- EXERCISE INPUT -

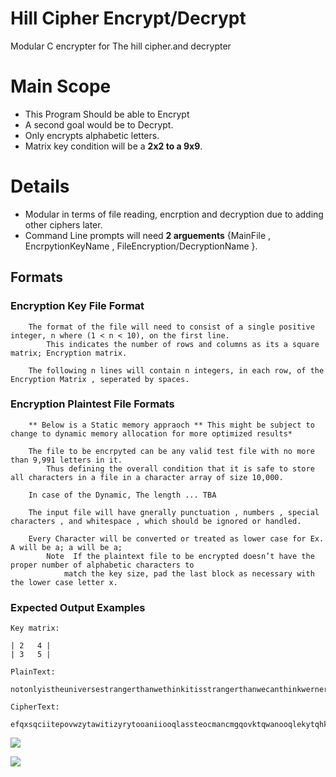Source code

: # Hill Cipher Encrypt/Decrypt
 Modular C encrypter for The hill cipher.and decrypter



# Main Scope 
- This Program Should be able to Encrypt 
- A second goal would be to Decrypt.
- Only encrypts alphabetic letters.
- Matrix key condition will be a **2x2 to a 9x9**.



# Details
- Modular in terms of file reading, encrption and decryption due to adding other ciphers later.
- Command Line prompts will need **2 arguements** {MainFile , EncrpytionKeyName  , FileEncryption/DecryptionName }.





## Formats
###  Encryption Key File Format
        The format of the file will need to consist of a single positive integer, n where (1 < n < 10), on the first line.
            This indicates the number of rows and columns as its a square matrix; Encryption matrix.

        The following n lines will contain n integers, in each row, of the Encryption Matrix , seperated by spaces.

### Encryption Plaintest File Formats
        ** Below is a Static memory appraoch ** This might be subject to change to dynamic memory allocation for more optimized results* 

        The file to be encrpyted can be any valid test file with no more than 9,991 letters in it.
            Thus defining the overall condition that it is safe to store all characters in a file in a character array of size 10,000.

        In case of the Dynamic, The length ... TBA

        The input file will have gnerally punctuation , numbers , special characters , and whitespace , which should be ignored or handled. 

        Every Character will be converted or treated as lower case for Ex. A will be a; a will be a;
            Note  If the plaintext file to be encrypted doesn’t have the proper number of alphabetic characters to
                match the key size, pad the last block as necessary with the lower case letter x.

        

### Expected Output Examples
    Key matrix:

    | 2   4 |
    | 3   5 |

    PlainText:
        notonlyistheuniversestrangerthanwethinkitisstrangerthanwecanthinkwernerheisenbergx
    
    CipherText:
         efqxsqciitepovwzytawitizyrytooaniiooqlassteocmancmgqovktqwanooqlekytqhkioaawesytad


![](/Code.png)


![](/Image.png)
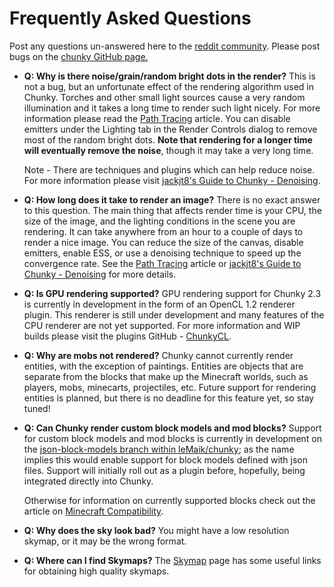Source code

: Frequently Asked Questions
==========================

Post any questions un-answered here to the [reddit community][0].
Please post bugs on the [chunky GitHub page.][1]

* **Q: Why is there noise/grain/random bright dots in the render?**
  This is not a bug, but an unfortunate effect of the rendering algorithm used
  in Chunky. Torches and other small light sources cause a very random
  illumination and it takes a long time to render such light nicely. For more
  information please read the [Path Tracing](/path_tracing.html) article. You can disable
  emitters under the Lighting tab in the Render Controls dialog to remove most
  of the random bright dots.  **Note that rendering for a longer time will
  eventually remove the noise**, though it may take a very long time.
  
	Note - There are techniques and plugins which can help reduce noise. For more information please visit [jackjt8's Guide to Chunky - Denoising][5].

* **Q: How long does it take to render an image?**
  There is no exact answer to this question. The main thing that affects render
  time is your CPU, the size of the image, and the lighting conditions in the
  scene you are rendering. It can take anywhere from an hour to a couple of
  days to render a nice image. You can reduce the size of the canvas, disable
  emitters, enable ESS, or use a denoising technique to speed up the convergence rate. See the [Path Tracing](/path_tracing.html) article or [jackjt8's Guide to Chunky - Denoising][5] for more details.

* **Q: Is GPU rendering supported?**
  GPU rendering support for Chunky 2.3 is currently in development in the form of an OpenCL 1.2 renderer plugin. This renderer is still under development and many features of the CPU renderer are not yet supported. For more information and WIP builds please visit the plugins GitHub - [ChunkyCL][6].

* **Q: Why are mobs not rendered?**
  Chunky cannot currently render entities, with the exception of paintings. Entities are objects that are separate from the blocks that make up the Minecraft worlds, such as players, mobs, minecarts, projectiles, etc. Future support for rendering entities is planned, but there is no deadline for this feature yet, so stay tuned!

* **Q: Can Chunky render custom block models and mod blocks?**
  Support for custom block models and mod blocks is currently in development on the [json-block-models branch within leMaik/chunky][7]; as the name implies this would enable support for block models defined with json files. Support will initially roll out as a plugin before, hopefully, being integrated directly into Chunky.
  
	Otherwise for information on currently supported blocks check out the article on [Minecraft Compatibility][4].

* **Q: Why does the sky look bad?**
  You might have a low resolution skymap, or it may be the wrong format.

* **Q: Where can I find Skymaps?**
  The [Skymap][3] page has some useful links for obtaining high quality skymaps.


[0]:http://www.reddit.com/r/chunky
[1]:https://github.com/llbit/chunky/issues
[3]:/skymaps.html
[4]:minecraft_compatibility.html
[5]: https://jackjt8.github.io/ChunkyGuide/docs/advanced_techniques/denoising.html
[6]: https://github.com/alexhliu/ChunkyClPlugin
[7]: https://github.com/leMaik/chunky/tree/json-block-models
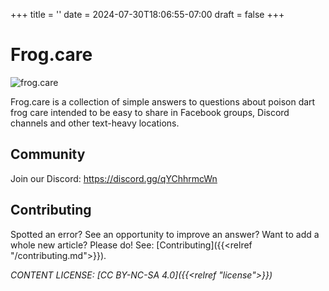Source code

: +++
title = ''
date = 2024-07-30T18:06:55-07:00
draft = false
+++

# Frog.care

![frog.care](/images/frog_care_small.png "frog.care logo")

Frog.care is a collection of simple answers to questions about poison dart frog care intended to be easy to share in Facebook groups, Discord channels and other text-heavy locations.

## Community

Join our Discord: https://discord.gg/qYChhrmcWn

## Contributing

Spotted an error? See an opportunity to improve an answer? Want to add a whole new article? Please do! See: [Contributing]({{<relref "/contributing.md">}}).

*CONTENT LICENSE: [CC BY-NC-SA 4.0]({{<relref "license">}})*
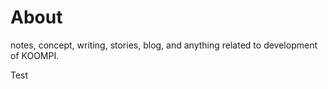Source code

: # About
notes, concept, writing, stories, blog, and anything related to development of KOOMPI.

Test   
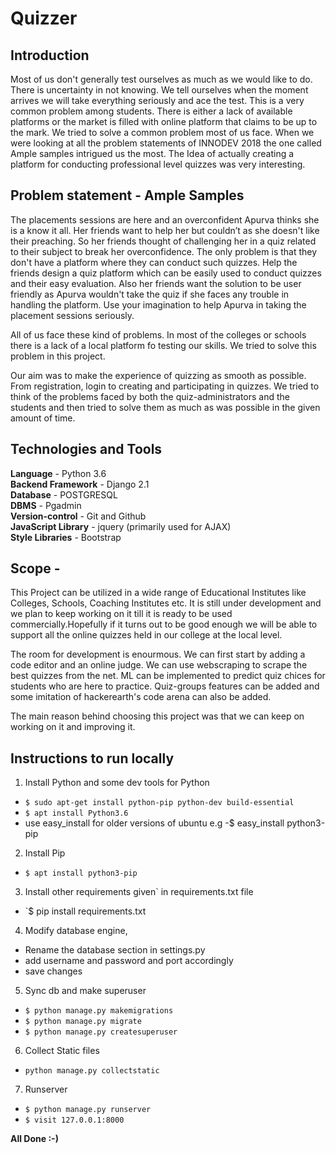# **Quizzer**
## **Introduction**  

Most of us don't generally test ourselves as much as we would like to do. There is uncertainty in not knowing. We tell ourselves when the moment arrives we will take everything seriously and ace the test. This is a very common problem among students. There is either a lack of available platforms or the market is filled with online platform that claims to be up to the mark. We tried to solve a common problem most of us face. When we were looking at all the problem statements of INNODEV 2018 the one called Ample samples intrigued us the most. The Idea of actually creating a platform for conducting professional level quizzes was very interesting.

## **Problem statement - Ample Samples**  

The placements sessions are here and an overconfident Apurva thinks she is a know it all. Her friends want to help her but couldn’t as she doesn't like their preaching. So her friends thought of challenging her in a quiz related to their subject to break her overconfidence. The only problem is that they don't have a platform where they can conduct such quizzes. Help the friends design a quiz platform which can be easily used to conduct quizzes and their easy evaluation. Also her friends want the solution to be user friendly as Apurva wouldn't take the quiz if she faces any trouble in handling the platform. Use your imagination to help Apurva in taking the placement sessions seriously.  

All of us face these kind of problems. In most of the colleges or schools there is a lack of a local platform fo testing our skills. We tried to solve this problem in this project.  

Our aim was to make the experience of quizzing as smooth as possible. From registration, login to creating and participating in quizzes. We tried to think of the problems faced by both the quiz-administrators and the students and then tried to solve them as much as was possible in the given amount of time.  

## **Technologies and Tools**  

**Language** - Python 3.6  
**Backend Framework** - Django 2.1  
**Database** - POSTGRESQL  
**DBMS** - Pgadmin  
**Version-control** - Git and Github  
**JavaScript Library** - jquery (primarily used for AJAX)  
**Style Libraries** - Bootstrap  

## **Scope** -  

This Project can be utilized in a wide range of Educational Institutes like Colleges, Schools, Coaching Institutes etc. It is still under development and we plan to keep working on it till it is ready to be used commercially.Hopefully if it turns out to be good enough we will be able to support all the online quizzes held in our college at the local level.  

The room for development is enourmous. We can first start by adding a code editor and an online judge. We can use webscraping to scrape the best quizzes from the net. ML can be implemented to predict quiz chices for students who are here to practice. Quiz-groups features can be added and some imitation of hackerearth's code arena can also be added.  

The main reason behind choosing this project was that we can keep on working on it and improving it.  

## **Instructions to run locally**  

1. Install Python and some dev tools for Python
- `$ sudo apt-get install python-pip python-dev build-essential`
- `$ apt install Python3.6`
- use easy_install for older versions of ubuntu e.g -$ easy_install python3-pip
2. Install Pip
- `$ apt install python3-pip`
3. Install other requirements given` in requirements.txt file
- `$ pip install requirements.txt
4. Modify database engine,
- Rename the database section in settings.py
- add username and password and port accordingly
- save changes
5. Sync db and make superuser
- `$ python manage.py makemigrations`
- `$ python manage.py migrate`
- `$ python manage.py createsuperuser`
6. Collect Static files
- `python manage.py collectstatic`
7. Runserver
- `$ python manage.py runserver`
- `$ visit 127.0.0.1:8000`  

**All Done :-)**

- PROBLEM DETAILS -
Give back exactly the lines above from the one with "notes, concept, writing, stories, blog, and" through the one with "All of us face", both included. Pictures don't belong in the copy.

- TASK ANSWER -
notes, concept, writing, stories, blog, and anything related to development of KOOMPI.

Test   
# **Quizzer**
## **Introduction**  

Most of us don't generally test ourselves as much as we would like to do. There is uncertainty in not knowing. We tell ourselves when the moment arrives we will take everything seriously and ace the test. This is a very common problem among students. There is either a lack of available platforms or the market is filled with online platform that claims to be up to the mark. We tried to solve a common problem most of us face. When we were looking at all the problem statements of INNODEV 2018 the one called Ample samples intrigued us the most. The Idea of actually creating a platform for conducting professional level quizzes was very interesting.

## **Problem statement - Ample Samples**  

The placements sessions are here and an overconfident Apurva thinks she is a know it all. Her friends want to help her but couldn’t as she doesn't like their preaching. So her friends thought of challenging her in a quiz related to their subject to break her overconfidence. The only problem is that they don't have a platform where they can conduct such quizzes. Help the friends design a quiz platform which can be easily used to conduct quizzes and their easy evaluation. Also her friends want the solution to be user friendly as Apurva wouldn't take the quiz if she faces any trouble in handling the platform. Use your imagination to help Apurva in taking the placement sessions seriously.  

All of us face these kind of problems. In most of the colleges or schools there is a lack of a local platform fo testing our skills. We tried to solve this problem in this project.  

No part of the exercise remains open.